主に官公庁向けの製品を製造されているメーカーのコーポレートサイトの構築事例をご紹介します。コンテンツ管理システムとしてMovableTypeを採用し、Webサイトを冗長化することで負荷への対応および障害対策を行いました。
概要
- MovableTypeによるサイト制作
- 一部上場企業のコーポレートサイトを新規に制作
- ブランドイメージの低下や機会損失をなくすため、サーバーダウンは避けたい
- Webサーバーの冗長化構成を採用しました
構成
MovableTypeの冗長化を行うケースでは、いくつかパターンが考えられます。「Webサーバー1台、CMSサーバー1台」「Web+CMSサーバー1台、Webサーバー 1台」「Webサーバー2台、CMSサーバー1台」などです。サイトの可用性(システムの継続可動能力)、セキュリティ、コスト面など考慮した上で、「Webサーバー2台、CMSサーバー1台」構成を選択しました。
導入の効果
上記構成で冗長化したMovable Typeには次のようなメリットがあります。
サーバーを冗長化することで負荷が分散され、株主総会など一時的なアクセス増加でも重くなることがありません。また、公開用WebサーバーとCMSサーバーを分離することで、Movable Typeの課題の一つである、大量のページをパブリッシュする際の高負荷への対策にもなります。公開用Webサーバーでの障害も発生しておらず安定稼働し続けています。
公開用Webサーバーではプログラムはお問い合わせフォームのみが動作しており、MovableTypeの脆弱性やPHPの脆弱性により攻撃を受ける可能性がかなり低減できています。 また、管理用のCMSはホームページ管理者などごく一部のIPアドレスのみがインターネットからアクセス可能と制限をかけており、第三者に攻撃をされるリスクを低減できています。

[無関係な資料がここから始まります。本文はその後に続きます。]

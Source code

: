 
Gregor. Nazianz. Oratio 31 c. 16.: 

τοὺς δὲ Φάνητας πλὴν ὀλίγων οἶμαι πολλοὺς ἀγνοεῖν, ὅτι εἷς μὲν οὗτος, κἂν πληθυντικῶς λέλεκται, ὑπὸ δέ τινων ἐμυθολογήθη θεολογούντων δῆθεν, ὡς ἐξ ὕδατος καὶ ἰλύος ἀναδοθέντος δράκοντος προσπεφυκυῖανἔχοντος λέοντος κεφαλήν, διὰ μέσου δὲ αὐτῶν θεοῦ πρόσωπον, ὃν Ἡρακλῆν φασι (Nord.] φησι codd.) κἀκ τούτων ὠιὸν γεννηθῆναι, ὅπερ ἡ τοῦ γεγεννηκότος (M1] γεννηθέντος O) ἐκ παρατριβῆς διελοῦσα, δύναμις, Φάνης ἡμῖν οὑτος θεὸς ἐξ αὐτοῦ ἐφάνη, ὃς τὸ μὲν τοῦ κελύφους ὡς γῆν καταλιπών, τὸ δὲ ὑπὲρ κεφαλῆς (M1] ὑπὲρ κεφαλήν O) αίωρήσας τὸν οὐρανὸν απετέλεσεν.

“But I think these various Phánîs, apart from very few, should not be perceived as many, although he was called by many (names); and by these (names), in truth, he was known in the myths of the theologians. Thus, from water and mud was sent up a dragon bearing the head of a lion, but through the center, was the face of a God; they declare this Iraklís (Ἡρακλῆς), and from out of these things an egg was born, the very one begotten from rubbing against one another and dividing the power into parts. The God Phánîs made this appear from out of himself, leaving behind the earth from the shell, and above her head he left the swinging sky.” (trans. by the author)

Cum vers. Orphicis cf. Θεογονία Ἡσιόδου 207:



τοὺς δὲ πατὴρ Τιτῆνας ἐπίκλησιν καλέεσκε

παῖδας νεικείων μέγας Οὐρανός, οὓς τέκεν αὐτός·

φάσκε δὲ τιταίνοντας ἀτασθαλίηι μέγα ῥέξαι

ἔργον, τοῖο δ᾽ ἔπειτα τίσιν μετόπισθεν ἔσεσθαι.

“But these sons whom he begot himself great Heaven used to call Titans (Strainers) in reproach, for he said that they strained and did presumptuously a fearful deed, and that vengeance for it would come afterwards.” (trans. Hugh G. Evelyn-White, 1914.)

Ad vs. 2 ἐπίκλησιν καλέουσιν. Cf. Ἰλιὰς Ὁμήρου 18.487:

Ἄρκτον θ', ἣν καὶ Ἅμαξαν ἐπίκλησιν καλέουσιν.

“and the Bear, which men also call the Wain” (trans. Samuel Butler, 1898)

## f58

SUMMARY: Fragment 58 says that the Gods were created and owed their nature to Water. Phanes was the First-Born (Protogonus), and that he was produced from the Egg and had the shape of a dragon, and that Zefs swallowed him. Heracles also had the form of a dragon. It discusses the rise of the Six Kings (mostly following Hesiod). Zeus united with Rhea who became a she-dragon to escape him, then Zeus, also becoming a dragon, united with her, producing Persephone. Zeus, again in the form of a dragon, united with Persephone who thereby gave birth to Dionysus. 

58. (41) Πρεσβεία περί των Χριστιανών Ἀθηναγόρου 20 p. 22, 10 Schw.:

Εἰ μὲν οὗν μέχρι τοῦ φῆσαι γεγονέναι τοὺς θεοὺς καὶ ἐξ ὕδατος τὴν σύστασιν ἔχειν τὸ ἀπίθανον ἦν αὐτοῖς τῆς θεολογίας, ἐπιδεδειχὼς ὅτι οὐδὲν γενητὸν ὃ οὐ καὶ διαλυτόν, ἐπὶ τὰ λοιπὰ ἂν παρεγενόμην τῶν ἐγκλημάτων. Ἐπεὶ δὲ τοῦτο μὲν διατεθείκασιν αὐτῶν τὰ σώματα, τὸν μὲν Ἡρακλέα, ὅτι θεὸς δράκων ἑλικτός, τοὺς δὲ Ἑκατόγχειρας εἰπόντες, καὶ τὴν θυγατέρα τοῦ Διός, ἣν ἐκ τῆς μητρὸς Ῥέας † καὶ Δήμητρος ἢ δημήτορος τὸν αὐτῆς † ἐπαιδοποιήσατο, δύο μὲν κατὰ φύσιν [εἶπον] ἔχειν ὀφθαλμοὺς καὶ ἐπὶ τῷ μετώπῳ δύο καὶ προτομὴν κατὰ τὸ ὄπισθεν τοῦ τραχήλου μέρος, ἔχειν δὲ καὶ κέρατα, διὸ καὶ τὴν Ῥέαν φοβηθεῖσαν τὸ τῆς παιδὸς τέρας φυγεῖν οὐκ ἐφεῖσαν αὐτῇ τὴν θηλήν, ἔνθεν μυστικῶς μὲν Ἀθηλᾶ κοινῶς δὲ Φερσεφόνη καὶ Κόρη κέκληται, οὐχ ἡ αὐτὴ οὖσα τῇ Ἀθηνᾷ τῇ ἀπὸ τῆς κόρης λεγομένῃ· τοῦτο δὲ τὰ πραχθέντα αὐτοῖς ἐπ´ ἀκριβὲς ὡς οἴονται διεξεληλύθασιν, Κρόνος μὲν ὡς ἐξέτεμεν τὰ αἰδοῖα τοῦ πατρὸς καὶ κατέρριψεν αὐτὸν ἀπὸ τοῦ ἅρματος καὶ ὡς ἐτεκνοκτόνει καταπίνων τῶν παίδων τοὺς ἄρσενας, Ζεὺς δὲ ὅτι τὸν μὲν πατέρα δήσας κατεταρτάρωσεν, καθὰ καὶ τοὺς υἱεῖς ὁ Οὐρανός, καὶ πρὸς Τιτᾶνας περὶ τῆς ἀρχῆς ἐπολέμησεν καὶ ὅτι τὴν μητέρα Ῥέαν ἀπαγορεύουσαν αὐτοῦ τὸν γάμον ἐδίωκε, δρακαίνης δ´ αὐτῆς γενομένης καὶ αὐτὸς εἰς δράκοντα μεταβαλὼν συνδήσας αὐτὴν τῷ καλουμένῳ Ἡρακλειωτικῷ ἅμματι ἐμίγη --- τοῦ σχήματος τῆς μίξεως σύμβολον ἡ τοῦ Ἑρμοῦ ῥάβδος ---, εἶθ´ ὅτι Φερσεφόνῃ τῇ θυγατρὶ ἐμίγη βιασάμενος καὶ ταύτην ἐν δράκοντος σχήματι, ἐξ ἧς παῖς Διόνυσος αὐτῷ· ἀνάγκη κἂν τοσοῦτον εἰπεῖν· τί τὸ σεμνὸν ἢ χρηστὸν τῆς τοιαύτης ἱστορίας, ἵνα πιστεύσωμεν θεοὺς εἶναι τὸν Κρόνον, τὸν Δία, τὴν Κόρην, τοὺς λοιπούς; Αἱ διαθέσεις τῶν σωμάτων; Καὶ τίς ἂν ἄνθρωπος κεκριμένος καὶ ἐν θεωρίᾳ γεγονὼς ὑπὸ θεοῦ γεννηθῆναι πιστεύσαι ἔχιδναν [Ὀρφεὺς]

AWSであれば高価なロードバランサを調達する必要もなく、すぐに負荷分散を実現できます。Movable Typeのような静的コンテンツを出力するCMSは冗長化も容易で、構築まで1日あれば準備できてしまいます。
おわりに
負荷分散と障害への対策を考慮した冗長化Movable Typeの構築事例をお伝えしました。Movable Typeは静的コンテンツを出力するため、Amazon S3による静的ホスティングとも相性が良いのですが、今回はEC2を採用しました。理由は2つありました。
一つは、既成のお問い合わせフォームがあったためプログラムが動作するEC2が必要であったこと。二つ目は、今後、お問い合わせフォーム以外にもプログラムを配置する可能性があったためです。状況次第では、CloudFront+S3+EC2(CMSサーバー)+Lambdaの構成も運用コストが小さくおすすめできる構成です。
同じ目的でもインフラの構成パターンの正解は複数存在します。今回は自由度も高く、セキュリティも高い安定したMovable Type環境を構築した事例でした。